I know my family has noticed this. Perhaps they think I’ve matured. But the reason I know they’ve noticed and are unsure of what it means is because they haven’t mentioned it, not once. Way back when they used to point out any little change in me at all.
Plus…the last thing that really, really bothered me was the total and complete lack of privacy. I mean, you couldn’t wander off for five minutes without someone following you and saying “Mika, where’s Mika? Is she OK?” :rolleyes: I’m 30 years old, I’ve taken care of myself alone in worse places. I know where to go and not to go, even in a strange place. But you know, if it was just a case of worrying about me I could maybe understand it. But it’s also the ignorant Indian way of keeping an eye on a daughter. My aunt Pia and my sister didn’t do this so much, neither did her husband…it was mainly the Indian guy.
…Speaking of Sam. He really liked me. Now, when Aaron touches me or hugs me I don’t mind, in fact I rather like it. I’ve always been short on affection and wanting more. But I don’t like it from men I don’t know well, and Sam seemed to want to give it. Toward the end of the week he started getting rather touchy and while mentally I am completely convinced it was innocent, the way a father pats a daughter, I STILL DIDN’T LIKE IT. I hate that creepy feeling of being touched by men I don’t like. Especially Indian men of that generation - they should give blessings by touching the daughter on the head, not trying to hug her and crap like that - UNLESS she wants. Indian men have no sense of personal privacy.
Don’t get me wrong. When it’s my dad or my real uncles, or even men I trust, I run to them for hugs and like those hugs. But I was already annoyed by this guy and even more creeped out. I know what the average Indian male of that generation is like. No public displays of affection ever, and they’ve been taught that if their wives aren’t in the mood, that they can just use them for sex anyway. They don’t respect women.
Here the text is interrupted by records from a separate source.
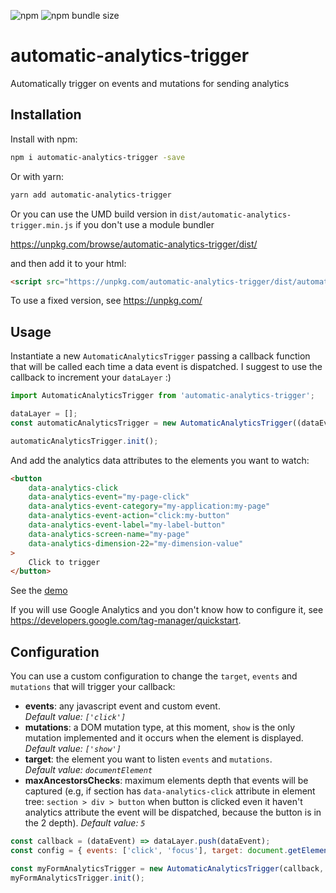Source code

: ![npm](https://img.shields.io/npm/v/automatic-analytics-trigger) ![npm bundle size](https://img.shields.io/bundlephobia/min/automatic-analytics-trigger)

# automatic-analytics-trigger
Automatically trigger on events and mutations for sending analytics

## Installation

Install with npm:

```sh
npm i automatic-analytics-trigger -save
```

Or with yarn:

```sh
yarn add automatic-analytics-trigger
```

Or you can use the UMD build version in `dist/automatic-analytics-trigger.min.js` if you don't use a module bundler

https://unpkg.com/browse/automatic-analytics-trigger/dist/

and then add it to your html:

```html
<script src="https://unpkg.com/automatic-analytics-trigger/dist/automatic-analytics-trigger.min.js"></script>
```

To use a fixed version, see https://unpkg.com/

## Usage

Instantiate a new `AutomaticAnalyticsTrigger` passing a callback function that will be called each time a data event is dispatched. I suggest to use the callback to increment your `dataLayer` :)

```js
import AutomaticAnalyticsTrigger from 'automatic-analytics-trigger';

dataLayer = [];
const automaticAnalyticsTrigger = new AutomaticAnalyticsTrigger((dataEvent) => dataLayer.push(dataEvent));

automaticAnalyticsTrigger.init();

```

And add the analytics data attributes to the elements you want to watch:

```html
<button
    data-analytics-click 
    data-analytics-event="my-page-click"
    data-analytics-event-category="my-application:my-page"
    data-analytics-event-action="click:my-button"
    data-analytics-event-label="my-label-button"
    data-analytics-screen-name="my-page"
    data-analytics-dimension-22="my-dimension-value"
>
    Click to trigger
</button>
```

See the [demo](https://flaviabertoni.github.io/automatic-analytics-trigger/)

If you will use Google Analytics and you don't know how to configure it, see https://developers.google.com/tag-manager/quickstart.


## Configuration

You can use a custom configuration to change the `target`, `events` and `mutations` that will trigger your callback:

- **events**: any javascript event and custom event.  
  _Default value: `['click']`_
- **mutations**: a DOM mutation type, at this moment, `show`  is the only mutation implemented and it occurs when the element is displayed.  
  _Default value:  `['show']`_
- **target**: the element you want to listen `events` and `mutations`.  
  _Default value: `documentElement`_
- **maxAncestorsChecks**: maximum elements depth that events will be captured (e.g, if section has `data-analytics-click` attribute in element tree: `section > div > button` when button is clicked even it haven't analytics attribute the event will be dispatched, because the button is in the 2 depth).
  _Default value: `5`_

```js
const callback = (dataEvent) => dataLayer.push(dataEvent);
const config = { events: ['click', 'focus'], target: document.getElementById('my-form')}

const myFormAnalyticsTrigger = new AutomaticAnalyticsTrigger(callback, config);
myFormAnalyticsTrigger.init();

```

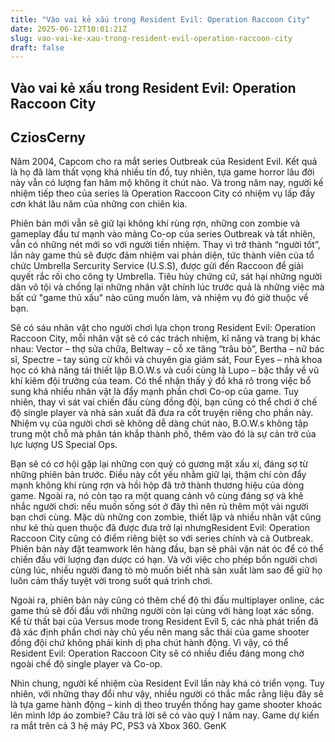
 ```yaml
---
title: "Vào vai kẻ xấu trong Resident Evil: Operation Raccoon City"
date: 2025-06-12T10:01:21Z
slug: vao-vai-ke-xau-trong-resident-evil-operation-raccoon-city
draft: false
---
```


## Vào vai kẻ xấu trong Resident Evil: Operation Raccoon City

## CziosCerny

Năm 2004, Capcom cho ra mắt series Outbreak của Resident Evil. Kết quả là họ đã làm thất vọng khá nhiều tín đồ, tuy nhiên, tựa game horror lâu đời này vẫn có lượng fan hâm mộ không ít chút nào. Và trong năm nay, người kế nhiệm tiếp theo của series là Operation Raccoon City có nhiệm vụ lấp đầy cơn khát lâu năm của những con chiên kia.




Phiên bản mới vẫn sẽ giữ lại không khí rùng rợn, những con zombie và gameplay đầu tư mạnh vào mảng Co-op của series Outbreak và tất nhiên, vẫn có những nét mới so với người tiền nhiệm. Thay vì trở thành “người tốt”, lần này game thủ sẽ được đảm nhiệm vai phản diện, tức thành viên của tổ chức Umbrella Sercurity Service (U.S.S), được gửi đến Raccoon để giải quyết rắc rối cho công ty Umbrella.
Tiêu hủy chứng cứ, sát hại những người dân vô tội và chống lại những nhân vật chính lúc trước quả là những việc mà bất cứ "game thủ xấu" nào cũng muốn làm, và nhiệm vụ đó giờ thuộc về bạn.


Sẽ có sáu nhân vật cho người chơi lựa chọn trong Resident Evil: Operation Raccoon City, mỗi nhân vật sẽ có các trách nhiệm, kĩ năng và trang bị khác nhau: Vector – thợ sửa chữa, Beltway – cỗ xe tăng “trâu bò”, Bertha – nữ bác sĩ, Spectre – tay súng cừ khôi và chuyên gia giám sát, Four Eyes – nhà khoa học có khả năng tái thiết lập B.O.W.s và cuối cùng là Lupo – bậc thầy về vũ khí kiêm đội trưởng của team.
 Có thể nhận thấy ý đồ khá rõ trong việc bổ sung khá nhiều nhân vật là đẩy mạnh phần chơi Co-op của game. Tuy nhiên, thay vì sát vai chiến đấu cùng đồng đội, bạn cũng có thể chơi ở chế độ single player và nhà sản xuất đã đưa ra cốt truyện riêng cho phần này. Nhiệm vụ của người chơi sẽ không dễ dàng chút nào, B.O.W.s không tập trung một chỗ mà phân tán khắp thành phố, thêm vào đó là sự cản trở của lực lượng US Special Ops.


Bạn sẽ có cơ hội gặp lại những con quỷ có gương mặt xấu xí, đáng sợ từ những phiên bản trước. Điều này cốt yếu nhằm giữ lại, thậm chí còn đẩy mạnh không khí rùng rợn và hồi hộp đã trở thành thương hiệu của dòng game. Ngoài ra, nó còn tạo ra một quang cảnh vô cùng đáng sợ và khẽ nhắc người chơi: nếu muốn sống sót ở đây thì nên rủ thêm một vài người bạn chơi cùng.
Mặc dù những con zombie, thiết lập và nhiều nhân vật cũng như kẻ thù quen thuộc đã được đưa trở lại nhưngResident Evil: Operation Raccoon City cũng có điểm riêng biệt so với series chính và cả Outbreak. Phiên bản này đặt teamwork lên hàng đầu, bạn sẽ phải vặn nát óc để có thể chiến đấu với lượng đạn dược có hạn. Và với việc cho phép bốn người chơi cùng lúc, nhiều người đang tò mò muốn biết nhà sản xuất làm sao để giữ họ luôn cảm thấy tuyệt vời trong suốt quá trình chơi.



Ngoài ra, phiên bản này cũng có thêm chế độ thi đấu multiplayer online, các game thủ sẽ đối đầu với những người còn lại cùng với hàng loạt xác sống. Kể từ thất bại của Versus mode trong Resident Evil 5, các nhà phát triển đã đã xác định phần chơi này chủ yếu nên mang sắc thái của game shooter đồng đội chứ không phải kinh dị pha chút hành động. Vì vậy, có thể Resident Evil: Operation Raccoon City sẽ có nhiều điều đáng mong chờ ngoài chế độ single player và Co-op.


Nhìn chung, người kế nhiệm của Resident Evil lần này khá có triển vọng. Tuy nhiên, với những thay đổi như vậy, nhiều người có thắc mắc rằng liệu đây sẽ là tựa game hành động – kinh dị theo truyền thống hay game shooter khoác lên mình lớp áo zombie? Câu trả lời sẽ có vào quý I năm nay. Game dự kiến ra mắt trên cả 3 hệ máy PC, PS3 và Xbox 360.
GenK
And the last thing - yeah, I definitely felt like an outsider in my own family. I’m happy for them and sad for me. It’s like this:
My aunt Pia has always had my sister and now my brother-in-law now, as her family. They are willing to totally sacrifice their privacy as well as any individual thought. They are now a unit. They do everything together and spend all their time together, except for work of course. I can’t live like that. I’m happy that they have found each other and are genuinely happy. I’m also sad when I see them - if my personality had been a little different or theirs perhaps, I could have been closer to my family. It’s just a matter of feeling like an outsider in my own family, I guess. But that’s not a new feeling, is it?
Anyway. Starting tomorrow I will go into more detail about the actual trip. As I said, it was fun, but all this stuff stopped it from being really fun.
Until then, a joke that my aunt Pia told me. To my surprise, mildly dirty.
A guy decided he was going to treat himself and bought himself two pairs of satin under-shorts. He got home, and decided, everybody does it, why not him? He decided to take a walk around the neighborhood in just his t-shirt and the new shorts.
But, in his excitement, he forgot to put on the shorts! So here he was, walking around the neighborhood with everything flapping in the breeze. Everybody kept looking at him, and he, thinking they were looking at his lovely new shorts, shouted, “You like this? That’s nothing! I’ve got another one at home!”